Data records

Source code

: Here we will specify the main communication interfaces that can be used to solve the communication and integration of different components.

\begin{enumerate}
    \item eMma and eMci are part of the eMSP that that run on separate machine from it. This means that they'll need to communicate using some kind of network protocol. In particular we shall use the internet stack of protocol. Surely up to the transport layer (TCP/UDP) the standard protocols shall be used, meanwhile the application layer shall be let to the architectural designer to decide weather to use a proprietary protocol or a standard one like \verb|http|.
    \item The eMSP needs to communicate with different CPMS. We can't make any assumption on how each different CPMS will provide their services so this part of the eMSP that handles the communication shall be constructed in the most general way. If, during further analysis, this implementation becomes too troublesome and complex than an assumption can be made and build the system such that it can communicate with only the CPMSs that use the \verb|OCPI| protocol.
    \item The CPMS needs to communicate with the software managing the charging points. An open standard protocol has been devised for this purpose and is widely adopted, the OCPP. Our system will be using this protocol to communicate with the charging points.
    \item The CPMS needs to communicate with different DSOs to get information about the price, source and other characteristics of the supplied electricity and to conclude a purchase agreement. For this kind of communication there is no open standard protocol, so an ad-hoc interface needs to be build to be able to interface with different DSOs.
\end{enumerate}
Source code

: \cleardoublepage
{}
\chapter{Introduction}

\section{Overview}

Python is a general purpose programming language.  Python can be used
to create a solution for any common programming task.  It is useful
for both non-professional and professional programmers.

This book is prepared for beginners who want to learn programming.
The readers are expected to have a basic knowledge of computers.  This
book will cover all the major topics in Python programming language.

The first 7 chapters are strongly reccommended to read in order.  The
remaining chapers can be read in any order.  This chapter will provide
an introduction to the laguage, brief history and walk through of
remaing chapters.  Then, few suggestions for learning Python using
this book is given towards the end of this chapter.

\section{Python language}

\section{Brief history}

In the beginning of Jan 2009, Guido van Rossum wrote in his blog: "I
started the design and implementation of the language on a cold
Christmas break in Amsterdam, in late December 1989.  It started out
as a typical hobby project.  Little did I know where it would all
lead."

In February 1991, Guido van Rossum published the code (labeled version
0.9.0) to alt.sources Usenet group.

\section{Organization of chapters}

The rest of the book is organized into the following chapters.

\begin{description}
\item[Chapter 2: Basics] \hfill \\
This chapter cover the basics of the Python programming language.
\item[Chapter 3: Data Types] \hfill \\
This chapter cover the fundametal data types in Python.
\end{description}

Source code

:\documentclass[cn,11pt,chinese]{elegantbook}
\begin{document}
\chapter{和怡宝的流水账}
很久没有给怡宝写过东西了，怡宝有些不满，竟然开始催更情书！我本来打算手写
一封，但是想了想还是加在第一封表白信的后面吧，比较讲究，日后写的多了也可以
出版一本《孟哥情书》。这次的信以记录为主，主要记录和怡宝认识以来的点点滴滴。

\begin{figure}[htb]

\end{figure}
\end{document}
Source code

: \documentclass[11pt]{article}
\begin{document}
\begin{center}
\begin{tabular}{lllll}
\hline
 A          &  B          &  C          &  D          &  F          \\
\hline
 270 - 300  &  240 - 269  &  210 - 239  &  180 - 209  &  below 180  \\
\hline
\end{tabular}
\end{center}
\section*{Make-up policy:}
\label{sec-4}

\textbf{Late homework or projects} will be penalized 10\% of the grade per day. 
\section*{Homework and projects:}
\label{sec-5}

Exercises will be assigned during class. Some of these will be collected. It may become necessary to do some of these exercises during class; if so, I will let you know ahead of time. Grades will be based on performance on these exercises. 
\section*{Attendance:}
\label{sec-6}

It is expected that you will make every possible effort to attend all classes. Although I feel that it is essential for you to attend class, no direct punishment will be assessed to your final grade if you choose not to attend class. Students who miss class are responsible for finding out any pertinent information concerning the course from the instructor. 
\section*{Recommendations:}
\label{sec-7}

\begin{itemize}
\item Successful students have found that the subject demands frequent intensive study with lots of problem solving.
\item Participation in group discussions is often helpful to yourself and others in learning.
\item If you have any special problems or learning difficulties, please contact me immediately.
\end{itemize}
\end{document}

Task goal
Write back every line of the material exactly as it was provided.

Written solution
Source code

: Here we will specify the main communication interfaces that can be used to solve the communication and integration of different components.

\begin{enumerate}
    \item eMma and eMci are part of the eMSP that that run on separate machine from it. This means that they'll need to communicate using some kind of network protocol. In particular we shall use the internet stack of protocol. Surely up to the transport layer (TCP/UDP) the standard protocols shall be used, meanwhile the application layer shall be let to the architectural designer to decide weather to use a proprietary protocol or a standard one like \verb|http|.
    \item The eMSP needs to communicate with different CPMS. We can't make any assumption on how each different CPMS will provide their services so this part of the eMSP that handles the communication shall be constructed in the most general way. If, during further analysis, this implementation becomes too troublesome and complex than an assumption can be made and build the system such that it can communicate with only the CPMSs that use the \verb|OCPI| protocol.
    \item The CPMS needs to communicate with the software managing the charging points. An open standard protocol has been devised for this purpose and is widely adopted, the OCPP. Our system will be using this protocol to communicate with the charging points.
    \item The CPMS needs to communicate with different DSOs to get information about the price, source and other characteristics of the supplied electricity and to conclude a purchase agreement. For this kind of communication there is no open standard protocol, so an ad-hoc interface needs to be build to be able to interface with different DSOs.
\end{enumerate}
Source code

: \cleardoublepage
{}
\chapter{Introduction}

\section{Overview}

Python is a general purpose programming language.  Python can be used
to create a solution for any common programming task.  It is useful
for both non-professional and professional programmers.

This book is prepared for beginners who want to learn programming.
The readers are expected to have a basic knowledge of computers.  This
book will cover all the major topics in Python programming language.

The first 7 chapters are strongly reccommended to read in order.  The
remaining chapers can be read in any order.  This chapter will provide
an introduction to the laguage, brief history and walk through of
remaing chapters.  Then, few suggestions for learning Python using
this book is given towards the end of this chapter.

\section{Python language}

\section{Brief history}

In the beginning of Jan 2009, Guido van Rossum wrote in his blog: "I
started the design and implementation of the language on a cold
Christmas break in Amsterdam, in late December 1989.  It started out
as a typical hobby project.  Little did I know where it would all
lead."

In February 1991, Guido van Rossum published the code (labeled version
0.9.0) to alt.sources Usenet group.

\section{Organization of chapters}

The rest of the book is organized into the following chapters.

\begin{description}
\item[Chapter 2: Basics] \hfill \\
This chapter cover the basics of the Python programming language.
\item[Chapter 3: Data Types] \hfill \\
This chapter cover the fundametal data types in Python.
\end{description}

Source code

:\documentclass[cn,11pt,chinese]{elegantbook}
\begin{document}
\chapter{和怡宝的流水账}
很久没有给怡宝写过东西了，怡宝有些不满，竟然开始催更情书！我本来打算手写
一封，但是想了想还是加在第一封表白信的后面吧，比较讲究，日后写的多了也可以
出版一本《孟哥情书》。这次的信以记录为主，主要记录和怡宝认识以来的点点滴滴。

\begin{figure}[htb]

\end{figure}
\end{document}
Source code

: \documentclass[11pt]{article}
\begin{document}
\begin{center}
\begin{tabular}{lllll}
\hline
 A          &  B          &  C          &  D          &  F          \\
\hline
 270 - 300  &  240 - 269  &  210 - 239  &  180 - 209  &  below 180  \\
\hline
\end{tabular}
\end{center}
\section*{Make-up policy:}
\label{sec-4}

\textbf{Late homework or projects} will be penalized 10\% of the grade per day. 
\section*{Homework and projects:}
\label{sec-5}

Exercises will be assigned during class. Some of these will be collected. It may become necessary to do some of these exercises during class; if so, I will let you know ahead of time. Grades will be based on performance on these exercises. 
\section*{Attendance:}
\label{sec-6}

It is expected that you will make every possible effort to attend all classes. Although I feel that it is essential for you to attend class, no direct punishment will be assessed to your final grade if you choose not to attend class. Students who miss class are responsible for finding out any pertinent information concerning the course from the instructor. 
\section*{Recommendations:}
\label{sec-7}

\begin{itemize}
\item Successful students have found that the subject demands frequent intensive study with lots of problem solving.
\item Participation in group discussions is often helpful to yourself and others in learning.
\item If you have any special problems or learning difficulties, please contact me immediately.
\end{itemize}
\end{document}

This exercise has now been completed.